The CIA, Britain's MI6 intelligence service and Pakistan's Inter-Services Intelligence agency (ISI) also agreed on a provocative plan to launch guerrilla attacks into the then Soviet Republics of Tajikistan and Uzbekistan, the soft Muslim underbelly of the Soviet state from where Soviet troops in Afghanistan received their supplies.
The task was given to the ISI's favorite Mujaheddin leader, Gulbuddin Hikmetyar. In March 1987, small units crossed the Amu Darya river from bases in northern Afghanistan and launched their first rocket attacks against villages in Tajikistan. Casey was delighted with the news, and on his next secret trip to Pakistan crossed the border into Afghanistan with the late Pakistani President Zia al-Haq to meet the Mujaheddin groups. Third, Casey committed CIA support to a long-standing ISI initiative to recruit radical Muslims from around the world to come to Pakistan and fight alongside the Afghan Mujaheddin. The ISI had promoted this idea since 1982, and by now all the other players had their reasons for supporting it.
President Zia aimed to cement Islamic unity, turn Pakistan into the leader of the Muslim world and foster an Islamic opposition to Soviet rule in Central Asia. Washington wanted to demonstrate that the entire Muslim world was fighting against the Soviet Union beside the Afghans and their American benefactors. Saudi Arabia saw an opportunity both to promote Wahabbism (the strict, austere form of Islam practiced in the kingdom) and to occupy some of its disgruntled radicals outside the country.
None of the players -- U.S., Britain, Pakistan, Saudi Arabia -- reckoned on the non-Afghan volunteers having their own agendas, which would eventually turn their hatred of the Soviets against the regimes of their own countries and the Americans.
Radicals come to study
Between 1982 and 1992, some 35,000 generally radical Muslims from 43 Islamic countries in the Middle East, North and East Africa, Central Asia and the Far East would enjoy their baptism under fire with the Afghan Mujaheddin. Tens of thousands more foreign Muslims came to study in the hundreds of new religious schools ("madrassas" in Arabic) that Pakistan's military government began to fund, in Pakistan and along the Afghan border. Eventually more than 100,000 generally radical Muslims were to have direct contact with Pakistan and Afghanistan and be influenced by the holy war (jihad) against the Soviet Union in Afghanistan.
In camps near Peshawar in Pakistan and in Afghanistan, these radicals met each other for the first time and studied, trained and subsequently fought together.
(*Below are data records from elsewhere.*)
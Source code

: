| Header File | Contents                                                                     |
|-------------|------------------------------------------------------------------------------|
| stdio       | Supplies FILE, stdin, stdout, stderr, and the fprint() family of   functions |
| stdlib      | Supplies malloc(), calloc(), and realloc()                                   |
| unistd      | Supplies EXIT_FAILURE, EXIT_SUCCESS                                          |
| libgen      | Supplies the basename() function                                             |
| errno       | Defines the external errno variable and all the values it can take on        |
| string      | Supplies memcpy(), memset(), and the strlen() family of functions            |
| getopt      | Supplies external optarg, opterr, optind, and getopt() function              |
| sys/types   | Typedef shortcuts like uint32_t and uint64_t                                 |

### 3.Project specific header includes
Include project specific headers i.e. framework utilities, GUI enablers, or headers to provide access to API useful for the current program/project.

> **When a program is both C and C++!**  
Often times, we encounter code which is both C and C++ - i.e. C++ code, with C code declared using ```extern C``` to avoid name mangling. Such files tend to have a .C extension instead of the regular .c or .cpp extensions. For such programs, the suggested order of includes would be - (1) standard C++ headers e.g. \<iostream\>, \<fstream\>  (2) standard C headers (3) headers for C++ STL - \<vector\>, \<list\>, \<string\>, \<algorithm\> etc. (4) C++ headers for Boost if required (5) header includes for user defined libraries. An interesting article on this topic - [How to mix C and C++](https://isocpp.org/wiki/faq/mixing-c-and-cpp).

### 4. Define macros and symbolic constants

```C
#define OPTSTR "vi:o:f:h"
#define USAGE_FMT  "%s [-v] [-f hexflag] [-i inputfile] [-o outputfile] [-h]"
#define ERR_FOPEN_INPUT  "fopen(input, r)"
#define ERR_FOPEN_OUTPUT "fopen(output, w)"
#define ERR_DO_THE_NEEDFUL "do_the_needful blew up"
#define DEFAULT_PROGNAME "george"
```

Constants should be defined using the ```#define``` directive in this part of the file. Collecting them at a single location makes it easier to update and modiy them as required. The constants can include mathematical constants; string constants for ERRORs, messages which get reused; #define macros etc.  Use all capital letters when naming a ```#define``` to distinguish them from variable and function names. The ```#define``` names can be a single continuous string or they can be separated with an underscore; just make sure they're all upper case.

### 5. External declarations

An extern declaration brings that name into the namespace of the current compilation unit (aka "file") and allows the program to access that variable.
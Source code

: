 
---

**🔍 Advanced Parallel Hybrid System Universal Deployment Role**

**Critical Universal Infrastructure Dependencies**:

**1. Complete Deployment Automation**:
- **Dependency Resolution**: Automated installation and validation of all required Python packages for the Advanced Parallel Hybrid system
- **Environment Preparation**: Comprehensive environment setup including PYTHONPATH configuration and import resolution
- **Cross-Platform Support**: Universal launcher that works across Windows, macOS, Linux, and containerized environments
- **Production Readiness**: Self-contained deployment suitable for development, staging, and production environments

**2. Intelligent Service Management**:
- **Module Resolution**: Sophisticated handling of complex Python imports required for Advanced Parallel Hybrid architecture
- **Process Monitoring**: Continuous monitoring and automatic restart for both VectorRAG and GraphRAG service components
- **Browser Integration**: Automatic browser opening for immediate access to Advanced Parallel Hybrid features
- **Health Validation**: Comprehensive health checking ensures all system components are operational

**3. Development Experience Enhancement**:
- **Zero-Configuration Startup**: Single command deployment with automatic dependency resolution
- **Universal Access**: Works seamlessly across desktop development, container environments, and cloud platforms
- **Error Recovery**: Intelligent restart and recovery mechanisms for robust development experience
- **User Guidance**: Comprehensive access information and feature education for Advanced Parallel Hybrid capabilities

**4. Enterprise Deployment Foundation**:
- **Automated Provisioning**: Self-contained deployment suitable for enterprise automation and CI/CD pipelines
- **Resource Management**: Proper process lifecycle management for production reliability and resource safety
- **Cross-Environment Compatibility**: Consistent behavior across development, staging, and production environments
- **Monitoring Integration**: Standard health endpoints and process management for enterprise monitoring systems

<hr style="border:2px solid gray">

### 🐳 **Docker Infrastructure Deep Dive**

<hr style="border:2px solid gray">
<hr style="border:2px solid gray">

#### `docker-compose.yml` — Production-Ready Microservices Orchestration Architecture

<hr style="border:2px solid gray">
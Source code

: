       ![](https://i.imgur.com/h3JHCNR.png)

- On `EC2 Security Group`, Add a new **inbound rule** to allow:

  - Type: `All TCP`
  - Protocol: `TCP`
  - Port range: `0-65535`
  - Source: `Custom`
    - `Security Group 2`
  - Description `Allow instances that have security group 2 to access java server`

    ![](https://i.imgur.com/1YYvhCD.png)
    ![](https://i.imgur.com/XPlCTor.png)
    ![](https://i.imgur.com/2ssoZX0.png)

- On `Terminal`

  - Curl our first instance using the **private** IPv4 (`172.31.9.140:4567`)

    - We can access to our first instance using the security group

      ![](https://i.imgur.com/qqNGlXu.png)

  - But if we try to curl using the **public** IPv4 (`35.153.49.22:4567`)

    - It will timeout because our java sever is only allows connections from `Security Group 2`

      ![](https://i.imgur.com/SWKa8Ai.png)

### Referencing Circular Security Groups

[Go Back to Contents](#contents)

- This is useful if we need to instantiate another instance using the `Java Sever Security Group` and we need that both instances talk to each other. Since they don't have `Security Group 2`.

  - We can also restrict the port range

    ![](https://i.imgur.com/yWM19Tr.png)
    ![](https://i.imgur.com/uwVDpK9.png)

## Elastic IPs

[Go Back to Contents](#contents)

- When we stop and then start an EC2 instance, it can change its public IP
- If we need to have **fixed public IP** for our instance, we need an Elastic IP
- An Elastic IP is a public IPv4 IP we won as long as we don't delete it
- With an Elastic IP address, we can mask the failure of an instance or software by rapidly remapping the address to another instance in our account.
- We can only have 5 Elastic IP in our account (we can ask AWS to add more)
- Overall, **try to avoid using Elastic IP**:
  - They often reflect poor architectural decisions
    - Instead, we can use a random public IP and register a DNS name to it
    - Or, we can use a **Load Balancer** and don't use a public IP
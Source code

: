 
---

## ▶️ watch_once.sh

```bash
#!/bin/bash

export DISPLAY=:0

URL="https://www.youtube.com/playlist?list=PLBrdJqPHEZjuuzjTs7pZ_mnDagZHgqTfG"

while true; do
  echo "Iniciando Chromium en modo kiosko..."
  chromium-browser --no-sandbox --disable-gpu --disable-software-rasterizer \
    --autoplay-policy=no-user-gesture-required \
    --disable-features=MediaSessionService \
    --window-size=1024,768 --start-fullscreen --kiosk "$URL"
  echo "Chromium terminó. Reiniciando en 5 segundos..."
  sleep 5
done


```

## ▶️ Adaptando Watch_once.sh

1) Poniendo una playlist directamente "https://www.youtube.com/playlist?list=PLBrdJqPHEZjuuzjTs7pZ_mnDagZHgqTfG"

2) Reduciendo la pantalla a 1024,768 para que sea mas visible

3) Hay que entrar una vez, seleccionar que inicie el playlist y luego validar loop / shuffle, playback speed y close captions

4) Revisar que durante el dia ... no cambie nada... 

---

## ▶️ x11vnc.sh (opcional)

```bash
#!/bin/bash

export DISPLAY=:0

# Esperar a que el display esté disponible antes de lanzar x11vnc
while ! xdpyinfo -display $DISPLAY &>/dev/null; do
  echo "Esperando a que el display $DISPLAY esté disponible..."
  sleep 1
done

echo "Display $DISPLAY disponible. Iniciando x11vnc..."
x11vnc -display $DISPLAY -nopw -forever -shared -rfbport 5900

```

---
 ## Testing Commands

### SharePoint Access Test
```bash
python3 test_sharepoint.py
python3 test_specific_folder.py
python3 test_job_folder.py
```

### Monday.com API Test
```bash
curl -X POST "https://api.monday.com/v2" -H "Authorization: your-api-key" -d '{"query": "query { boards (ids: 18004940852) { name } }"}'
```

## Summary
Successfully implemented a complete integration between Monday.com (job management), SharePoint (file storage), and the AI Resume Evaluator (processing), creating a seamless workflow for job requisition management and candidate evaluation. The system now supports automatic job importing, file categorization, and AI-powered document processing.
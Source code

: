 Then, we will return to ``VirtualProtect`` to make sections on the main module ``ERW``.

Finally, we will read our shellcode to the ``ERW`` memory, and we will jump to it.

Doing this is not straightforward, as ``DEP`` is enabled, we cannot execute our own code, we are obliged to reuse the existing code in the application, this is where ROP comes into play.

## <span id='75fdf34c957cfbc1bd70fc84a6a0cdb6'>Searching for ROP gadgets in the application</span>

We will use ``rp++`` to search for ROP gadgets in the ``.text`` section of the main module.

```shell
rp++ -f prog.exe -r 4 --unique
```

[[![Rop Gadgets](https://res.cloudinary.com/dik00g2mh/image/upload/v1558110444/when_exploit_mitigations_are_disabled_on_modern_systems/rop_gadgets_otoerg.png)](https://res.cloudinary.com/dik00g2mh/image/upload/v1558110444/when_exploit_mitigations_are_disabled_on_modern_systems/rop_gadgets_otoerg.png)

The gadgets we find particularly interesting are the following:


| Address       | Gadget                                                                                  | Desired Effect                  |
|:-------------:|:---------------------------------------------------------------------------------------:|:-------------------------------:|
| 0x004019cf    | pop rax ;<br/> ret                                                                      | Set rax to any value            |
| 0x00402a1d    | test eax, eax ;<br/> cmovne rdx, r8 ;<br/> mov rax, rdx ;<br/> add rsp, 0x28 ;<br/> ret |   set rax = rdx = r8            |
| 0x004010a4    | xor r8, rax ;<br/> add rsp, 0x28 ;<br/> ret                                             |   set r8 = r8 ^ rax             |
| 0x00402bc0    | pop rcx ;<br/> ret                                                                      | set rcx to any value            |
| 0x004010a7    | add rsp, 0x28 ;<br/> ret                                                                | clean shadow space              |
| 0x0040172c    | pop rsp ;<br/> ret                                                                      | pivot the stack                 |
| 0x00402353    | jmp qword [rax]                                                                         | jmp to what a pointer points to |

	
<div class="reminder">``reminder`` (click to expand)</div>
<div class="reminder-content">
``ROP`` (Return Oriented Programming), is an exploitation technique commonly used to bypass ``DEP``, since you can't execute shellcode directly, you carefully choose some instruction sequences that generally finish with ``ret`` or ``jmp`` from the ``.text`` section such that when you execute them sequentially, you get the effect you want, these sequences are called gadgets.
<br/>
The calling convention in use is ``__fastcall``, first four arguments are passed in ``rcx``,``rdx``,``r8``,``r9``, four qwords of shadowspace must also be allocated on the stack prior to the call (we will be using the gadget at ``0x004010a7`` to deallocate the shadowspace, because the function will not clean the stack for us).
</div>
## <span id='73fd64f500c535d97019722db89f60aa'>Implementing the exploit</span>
It was the first opportunity for most of them to learn about Islamic movements in other countries, and they forged tactical and ideological links that would serve them well in the future. The camps became virtual universities for future Islamic radicalism.
"What was more important in the world view of history? The possible creation of an armed, radical Islamic movement, or the fall of the Soviet Empire? A few fired-up Muslims or the liberation of Central Europe and the end of the Cold War?" was the question that Zbigniew Brzezinski, a former U.S. national security adviser, posed. American citizens woke up to the consequences only when Afghanistan-trained Islamic militants blew up the World Trade Center in New York in 1993, killing six people and injuring 1,000.
"The war," wrote Samuel Huntington, "left behind an uneasy coalition of Islamist organizations intent on promoting Islam against all non-Muslim forces. It also left a legacy of expert and experienced fighters, training camps and logistical facilities, elaborate trans-Islam networks of personal and organizational relationships, a substantial amount of military equipment, including 300 to 500 U.S.-provided, now unaccounted-for Stinger missiles, and, most importantly, a heady sense of power and self-confidence based on what had been achieved, and a driving desire to move on to other victories."
A young bin Laden
Among these thousands of foreign recruits was a young Saudi student, Osama bin Laden, a son of Yemen-born construction magnate Mohammed bin Laden, a close friend of the late Saudi King Faisal. The bin Laden company had become fabulously wealthy on contracts to renovate and expand the Holy Mosques of Mecca and Medina, as well as from other construction projects.
Pakistan's military intelligence service had long wanted Prince Turki bin Faisal, the head of the Saudi intelligence service to provide a royal prince to lead the Saudi contingent in the Afghanistan struggle in order to demonstrate to Muslims the commitment of the Saudi royal family to the holy war in Afghanistan. Bin Laden, although not royal, was close to the royal family and certainly wealthy enough to be a credible leader of the Saudi contingent.
The headquarters for those who had come to fight with the Afghans against Soviet forces was the offices in Peshawar, northern Pakistan, of the World Muslim League and the Muslim Brotherhood. The center was run by Abdullah Azam, a Palestinian from Jordan whom bin Laden had first met at university in Jeddah and whom he revered as his leader. (Azam and his two sons were assassinated by a bomb blast in Peshawar in 1989.)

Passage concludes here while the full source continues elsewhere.